Shacheng (沙城 (Shāchéng)) is a town located in Huailai County, under the administration of Zhangjiakou, in the northwest of Hebei province in Northern China. Shacheng is the county seat of Hualai. It is located 67 km southeast of the urban area of Zhangjiakou and more than 80 km from the urban area of Beijing. The town is associated with wine production. It had a population of 114,569 in 2019.

==Economy==
The China Great Wall Wine Company, Ltd. has its headquarters in Shacheng and there are many vineyards in the area. Founded in 1983, the company's annual production is 50,000 tons.
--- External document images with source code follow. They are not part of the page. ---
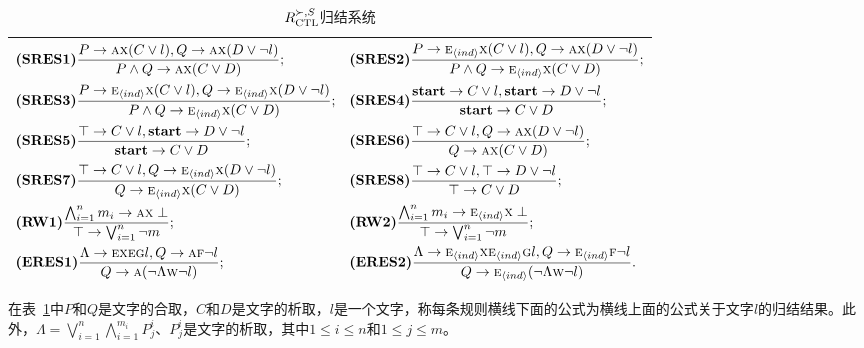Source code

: \begin{table}[tb]%
	\small
	\centering
	\caption{$R_{\textrm{CTL}}^{\succ,S}$归结系统}\label{tab:res}
	\begin{tabular}{l}
		\toprule
		$
		\begin{aligned}
			& \textbf{(SRES1)}\frac{P\rightarrow \textsc{a}\textsc{x}(C\vee l), Q\rightarrow \textsc{a}\textsc{x}(D\vee \neg l)}{P\wedge Q \rightarrow \textsc{a}\textsc{x}(C\vee D)};
			&& \textbf{(SRES2)} \frac{P\rightarrow \textsc{e}_{{\langle{ind}\rangle}} \textsc{x}(C\vee l), Q\rightarrow \textsc{a}\textsc{x}(D\vee \neg l)}{P\wedge Q \rightarrow \textsc{e}_{{\langle{ind}\rangle}}\textsc{x}(C\vee D)};\\
			& \textbf{(SRES3)} \frac{P\rightarrow \textsc{e}_{{\langle{ind}\rangle}}\textsc{x}(C\vee l), Q \rightarrow \textsc{e}_{{\langle{ind}\rangle}}\textsc{x}(D\vee \neg l)}{P\wedge Q\rightarrow\textsc{e}_{{\langle{ind}\rangle}}\textsc{x}(C\vee D)};  
			&&   \textbf{(SRES4)} \frac{\textbf{start} \rightarrow C\vee l, \textbf{start} \rightarrow D \vee \neg l}{\textbf{start} \rightarrow C\vee D}; \\
			& \textbf{(SRES5)} \frac{\top \rightarrow C\vee l, \textbf{start} \rightarrow D \vee \neg l}{\textbf{start} \rightarrow C \vee D};
			&&  \textbf{(SRES6)} \frac{\top \rightarrow C \vee l, Q \rightarrow \textsc{a}\textsc{x}(D \vee \neg l)}{Q\rightarrow \textsc{a} \textsc{x}(C\vee D)}; \\
			& \textbf{(SRES7)} \frac{\top \rightarrow C \vee l, Q \rightarrow \textsc{e}_{{\langle{ind}\rangle}} \textsc{x}(D \vee \neg l)}{Q\rightarrow \textsc{e}_{{\langle{ind}\rangle}}\textsc{x}(C\vee D)}; 
			&&  \textbf{(SRES8)} \frac{\top \rightarrow C\vee l, \top \rightarrow D \vee \neg l}{\top \rightarrow C \vee D};\\
			& \textbf{(RW1)} \frac{\bigwedge_{i=1}^n m_i \rightarrow \textsc{a}\textsc{x} \perp}{\top \rightarrow \bigvee_{i=1}^n \neg m}; 
			&& \textbf{(RW2)} \frac{\bigwedge_{i=1}^n m_i \rightarrow \textsc{e}_{{\langle{ind}\rangle}}\textsc{x} \perp}{\top \rightarrow \bigvee_{i=1}^n \neg m}; \\
			& \textbf{(ERES1)} \frac{\Lambda \rightarrow \textsc{e} \textsc{x} \textsc{e}\textsc{g} l, Q \rightarrow \textsc{a} \textsc{f} \neg l}{Q \rightarrow \textsc{a}(\neg \Lambda \textsc{w} \neg l)};
			&& \textbf{(ERES2)} \frac{\Lambda \rightarrow \textsc{e}_{{\langle{ind}\rangle}} \textsc{x} \textsc{e}_{{\langle{ind}\rangle}}\textsc{g} l, Q \rightarrow \textsc{e}_{{\langle{ind}\rangle}} \textsc{f} \neg l}{Q \rightarrow \textsc{e}_{{\langle{ind}\rangle}}(\neg \Lambda \textsc{w} \neg l)}.
		\end{aligned}
		$\\
		\bottomrule
	\end{tabular}
\end{table}
在表~\ref{tab:res}中$P$和$Q$是文字的合取，$C$和$D$是文字的析取，$l$是一个文字，称每条规则横线下面的公式为横线上面的公式关于文字$l$的归结结果。此外，$\Lambda=\bigvee_{i=1}^n \bigwedge_{i=1}^{m_i}P_j^i$、$P_j^i$是文字的析取，其中$1\leq i\leq n$和$1\leq j\leq m$。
Typpalingur

==Transport==
The Shacheng railway station serves as a junction for the Beijing–Baotou Railway and Fengtai–Shacheng Railway.

== Administrative divisions ==
Shacheng governs over 23 residential communities: 1st Street, 2nd Street, 3rd Street, 4th Street, 5th Street, 6th Street, 7th Street, 8th Street, 9th Street, Nanyuan Village, Shangliuwa Village, Dongyuan Village, Xiaoxinzhuang Village, Yulintun Village, Songjiaying Village, Dongshuiquan Village, Xishuiquan Village, Mayingtun Village, Jiantan Village, Guojiayuan Village, Wulitai Village, Qiaojiaying Village, Liangtian Village.